E' una dicitura che si trova spesso scritta sui giornali, negli avvisi, in tv. Da bambino guardavo spesso film vietati a quelli della mia età, con scene di violenza, di sesso, o magari solo qualche parolaccia in più. I miei genitori si sono sempre e solo limitati ad avvertirmi del divieto, ma non mi hanno mai impedito di guardarli. Forse per questo, una volta cresciuto, non ho più fatto a meno di ficcare il naso in tutto quello che la società mi indicava come "vietato ai minori".

Ho sempre pensato che la censura, in tutte le sue forme, fosse un modo per nascondere la testa sotto la sabbia. A volte mi chiedono se sono contrario alla censura, ad esempio, anche quando si tratta di ideologie o rappresentazioni di razzismo. Non si capisce perchè il razzismo debba essere censurato e la violenza no. Soprattutto quando in Parlamento siede un partito come la Lega Nord che fa del razzismo il suo cavallo di battaglia. Sono fermamente convinto che il pericolo per una democrazia non stia nel permettere a tutti di esprimere il proprio pensiero, anche quando è antidemocratico, bensì nel filtrare la verità e renderla suscettibile di interpretazioni. In una parola, il qualunquismo, che ritengo essere il male peggiore dei nostri tempi.
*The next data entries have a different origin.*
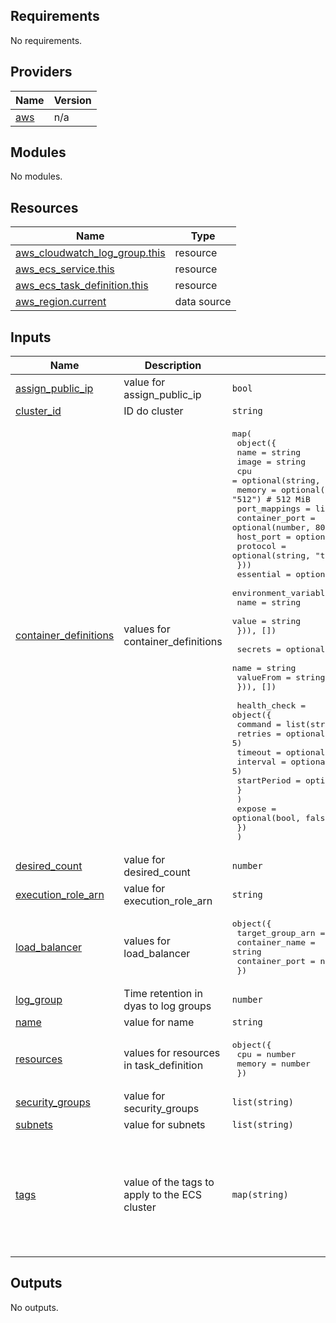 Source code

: ## Requirements

No requirements.

## Providers

| Name | Version |
|------|---------|
| <a name="provider_aws"></a> [aws](#provider\_aws) | n/a |

## Modules

No modules.

## Resources

| Name | Type |
|------|------|
| [aws_cloudwatch_log_group.this](https://registry.terraform.io/providers/hashicorp/aws/latest/docs/resources/cloudwatch_log_group) | resource |
| [aws_ecs_service.this](https://registry.terraform.io/providers/hashicorp/aws/latest/docs/resources/ecs_service) | resource |
| [aws_ecs_task_definition.this](https://registry.terraform.io/providers/hashicorp/aws/latest/docs/resources/ecs_task_definition) | resource |
| [aws_region.current](https://registry.terraform.io/providers/hashicorp/aws/latest/docs/data-sources/region) | data source |

## Inputs

| Name | Description | Type | Default | Required |
|------|-------------|------|---------|:--------:|
| <a name="input_assign_public_ip"></a> [assign\_public\_ip](#input\_assign\_public\_ip) | value for assign\_public\_ip | `bool` | `false` | no |
| <a name="input_cluster_id"></a> [cluster\_id](#input\_cluster\_id) | ID do cluster | `string` | n/a | yes |
| <a name="input_container_definitions"></a> [container\_definitions](#input\_container\_definitions) | values for container\_definitions | <pre>map(<br>    object({<br>      name   = string<br>      image  = string<br>      cpu    = optional(string, "0.5") # 0.5 vCPU<br>      memory = optional(string, "512") # 512 MiB<br>      port_mappings = list(object({<br>        container_port = optional(number, 80)<br>        host_port      = optional(number, 80)<br>        protocol       = optional(string, "tcp")<br>      }))<br>      essential = optional(bool, true)<br>      environment_variables = optional(list(object({<br>        name  = string<br>        value = string<br>      })), [])<br><br>      secrets = optional(list(object({<br>        name      = string<br>        valueFrom = string<br>      })), [])<br><br>      health_check = object({<br>        command     = list(string)<br>        retries     = optional(number, 5)<br>        timeout     = optional(number, 10)<br>        interval    = optional(number, 5)<br>        startPeriod = optional(number, 30)<br>        }<br>      )<br>      expose = optional(bool, false)<br>    })<br>  )</pre> | n/a | yes |
| <a name="input_desired_count"></a> [desired\_count](#input\_desired\_count) | value for desired\_count | `number` | n/a | yes |
| <a name="input_execution_role_arn"></a> [execution\_role\_arn](#input\_execution\_role\_arn) | value for execution\_role\_arn | `string` | `""` | no |
| <a name="input_load_balancer"></a> [load\_balancer](#input\_load\_balancer) | values for load\_balancer | <pre>object({<br>    target_group_arn = string<br>    container_name   = string<br>    container_port   = number<br>  })</pre> | `null` | no |
| <a name="input_log_group"></a> [log\_group](#input\_log\_group) | Time retention in dyas to log groups | `number` | `7` | no |
| <a name="input_name"></a> [name](#input\_name) | value for name | `string` | n/a | yes |
| <a name="input_resources"></a> [resources](#input\_resources) | values for resources in task\_definition | <pre>object({<br>    cpu    = number<br>    memory = number<br>  })</pre> | n/a | yes |
| <a name="input_security_groups"></a> [security\_groups](#input\_security\_groups) | value for security\_groups | `list(string)` | n/a | yes |
| <a name="input_subnets"></a> [subnets](#input\_subnets) | value for subnets | `list(string)` | n/a | yes |
| <a name="input_tags"></a> [tags](#input\_tags) | value of the tags to apply to the ECS cluster | `map(string)` | <pre>{<br>  "AmazonECSManaged": "true",<br>  "created": "",<br>  "documentation": "",<br>  "env": "",<br>  "repository": "",<br>  "service": "",<br>  "team": ""<br>}</pre> | no |

## Outputs

No outputs.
Devo ammetterlo, provo grande soddisfazione nell'osservare le reazioni di scandalo. Sabato scorso ho visitato con alcuni amici una mostra che ha fatto molto discutere tutta Milano, intitolata "The Morgue" e allestita al PAC (Padiglione d'Arte Contemporanea) da Andreas Serrano, fotografo noto per le sue insolite collezioni. La sala dedicata alle fotografie raffiguranti particolari anatomici di alcuni cadaveri era preceduta da un cartello che ne sconsigliava la visione ai minori e ai deboli di stomaco. Quale invito migliore, per il sottoscritto, a varcare la soglia.

Consiglio a tutti i milanesi (e ovviamente anche a tutti gli altri) di farci un salto. Serrano è dissacrante per natura, ci trasmette un senso di ribellione e di coraggio ormai divenuto merce rara e obsoleta nell'Italietta in cui viviamo. Mentre scorrevo con lo sguardo le foto della sezione intitolata "The Church" mi immaginavo le facce che avrebbero fatto le mie catechiste di un tempo, che si presentavano in oratorio ingioiellate e impellicciate a fare discorsi di un buonismo disarmante, mentre nelle riunioni private (alle quali ho assistito poi di persona) si difendevano leggi quali la Bossi-Fini al grido di "Non devono entrare, sono diversi da noi" o "Difendiamo la nostra cultura". Credo che vi sia un'ipocrisia di fondo in tutto il sistema che regge il nostro buon senso, tanto radicato da non farci nemmeno dubitare della sua onestà. Giornalisti in attesa della catastrofe che, appena arriva, diventa una gara a chi indovina il numero maggiore di morti (e se sono meno di quelli attesi, attenzione, scatta la delusione). Oratori e benpensanti che rifuggono le parolacce, il sesso, la droga, la violenza, che portano rispetto per il santo cattolicesimo e chiudono le scuole islamiche. Che si scandalizzano per una foto di cadavere e lasciano correre aberrazioni mentali ben peggiori, come parlamentari corrotti e sistematiche violazioni della libertà di pensiero.

Credo che l'Italia intera abbia bisogno di rimanere sotto shock più spesso. Chissà che la gente non apra gli occhi su quello che avviene dentro di noi, sui cambiamenti della società, al posto di rinchiudersi sempre nei luoghi comuni, nelle frasi fatte, nel politically correct che sta ammazzando questa nostra democrazia. Ma temo che sia più semplice rifugiarsi nel fetish dei reality show, mascherato da spettacolo poco istruttivo, che abbattere qualche muro nel nostro cervello e smetterla di ragionare utilizzando canoni religiosi senza senso.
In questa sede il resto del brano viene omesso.